THE TASK — Copy all lines in the data that contain the string "blevins".

══ DATA FOR REVIEW

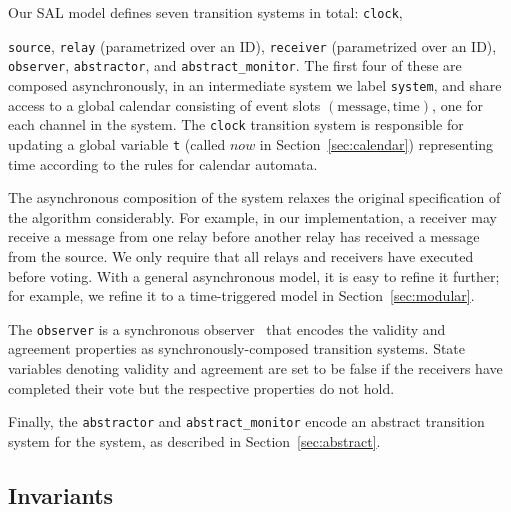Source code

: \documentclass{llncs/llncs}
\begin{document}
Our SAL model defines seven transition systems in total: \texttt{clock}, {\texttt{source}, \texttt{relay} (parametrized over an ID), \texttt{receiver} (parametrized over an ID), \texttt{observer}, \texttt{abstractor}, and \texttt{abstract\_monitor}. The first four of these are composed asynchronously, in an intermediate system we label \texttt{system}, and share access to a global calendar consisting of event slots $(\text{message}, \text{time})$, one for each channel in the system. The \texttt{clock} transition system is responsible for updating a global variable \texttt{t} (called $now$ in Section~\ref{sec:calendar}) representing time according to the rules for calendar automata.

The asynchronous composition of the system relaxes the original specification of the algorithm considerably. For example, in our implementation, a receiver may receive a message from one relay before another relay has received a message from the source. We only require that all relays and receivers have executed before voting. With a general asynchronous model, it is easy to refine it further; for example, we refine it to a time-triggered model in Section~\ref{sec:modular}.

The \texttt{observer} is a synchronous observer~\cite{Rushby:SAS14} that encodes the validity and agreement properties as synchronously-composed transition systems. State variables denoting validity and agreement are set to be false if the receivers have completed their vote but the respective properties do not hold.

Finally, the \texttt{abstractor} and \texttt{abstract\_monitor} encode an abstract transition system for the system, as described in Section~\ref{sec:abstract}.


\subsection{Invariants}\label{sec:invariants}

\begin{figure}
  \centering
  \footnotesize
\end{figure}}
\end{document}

════
══ DATA FOR REVIEW

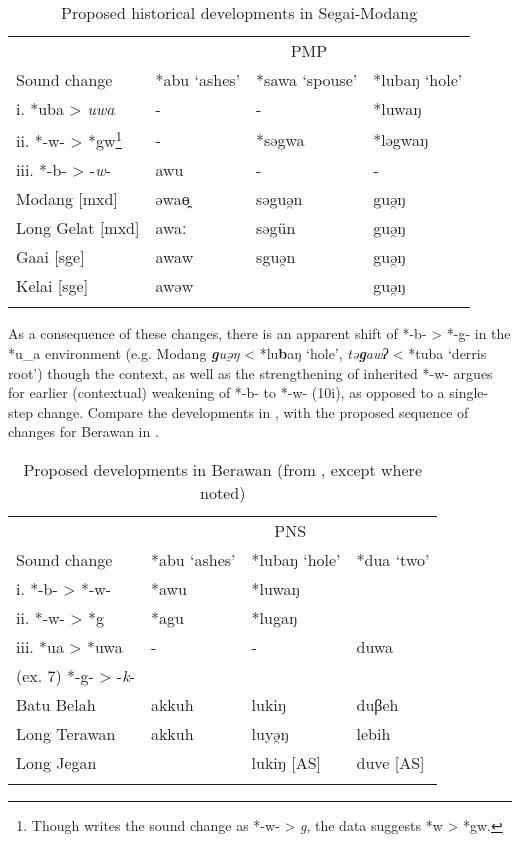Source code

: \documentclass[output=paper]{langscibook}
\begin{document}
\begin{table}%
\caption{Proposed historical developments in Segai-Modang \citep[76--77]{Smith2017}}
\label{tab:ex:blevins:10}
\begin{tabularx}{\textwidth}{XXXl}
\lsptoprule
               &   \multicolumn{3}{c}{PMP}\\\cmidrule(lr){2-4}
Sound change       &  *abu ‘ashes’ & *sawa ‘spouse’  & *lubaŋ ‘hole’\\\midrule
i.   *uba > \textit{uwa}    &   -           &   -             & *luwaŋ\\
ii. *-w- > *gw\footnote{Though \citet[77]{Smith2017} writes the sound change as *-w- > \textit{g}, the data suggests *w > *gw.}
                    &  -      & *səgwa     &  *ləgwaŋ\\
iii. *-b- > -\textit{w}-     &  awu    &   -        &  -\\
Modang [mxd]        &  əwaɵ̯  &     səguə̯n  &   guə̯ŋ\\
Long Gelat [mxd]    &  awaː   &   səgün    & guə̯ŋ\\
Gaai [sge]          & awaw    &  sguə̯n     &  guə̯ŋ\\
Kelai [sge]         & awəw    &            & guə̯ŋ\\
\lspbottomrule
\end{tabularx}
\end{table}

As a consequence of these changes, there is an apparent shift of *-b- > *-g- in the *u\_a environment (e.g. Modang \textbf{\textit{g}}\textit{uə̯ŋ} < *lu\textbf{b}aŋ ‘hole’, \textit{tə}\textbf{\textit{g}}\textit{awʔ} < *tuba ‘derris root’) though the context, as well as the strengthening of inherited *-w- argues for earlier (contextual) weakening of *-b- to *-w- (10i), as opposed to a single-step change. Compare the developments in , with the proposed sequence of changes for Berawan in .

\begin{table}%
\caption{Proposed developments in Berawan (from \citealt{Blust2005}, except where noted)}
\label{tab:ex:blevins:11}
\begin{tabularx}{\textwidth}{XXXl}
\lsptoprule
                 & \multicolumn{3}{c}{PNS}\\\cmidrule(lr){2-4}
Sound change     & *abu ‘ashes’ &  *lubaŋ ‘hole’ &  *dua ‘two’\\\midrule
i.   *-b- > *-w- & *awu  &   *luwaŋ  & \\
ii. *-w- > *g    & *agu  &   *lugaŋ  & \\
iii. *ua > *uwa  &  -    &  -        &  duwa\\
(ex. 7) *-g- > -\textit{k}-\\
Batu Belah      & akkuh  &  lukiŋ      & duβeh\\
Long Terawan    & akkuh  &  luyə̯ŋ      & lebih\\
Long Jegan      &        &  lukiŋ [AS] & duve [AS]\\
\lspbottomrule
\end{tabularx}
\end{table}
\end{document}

════

ANSWER BOX —
\label{tab:ex:blevins:10}
\label{tab:ex:blevins:11}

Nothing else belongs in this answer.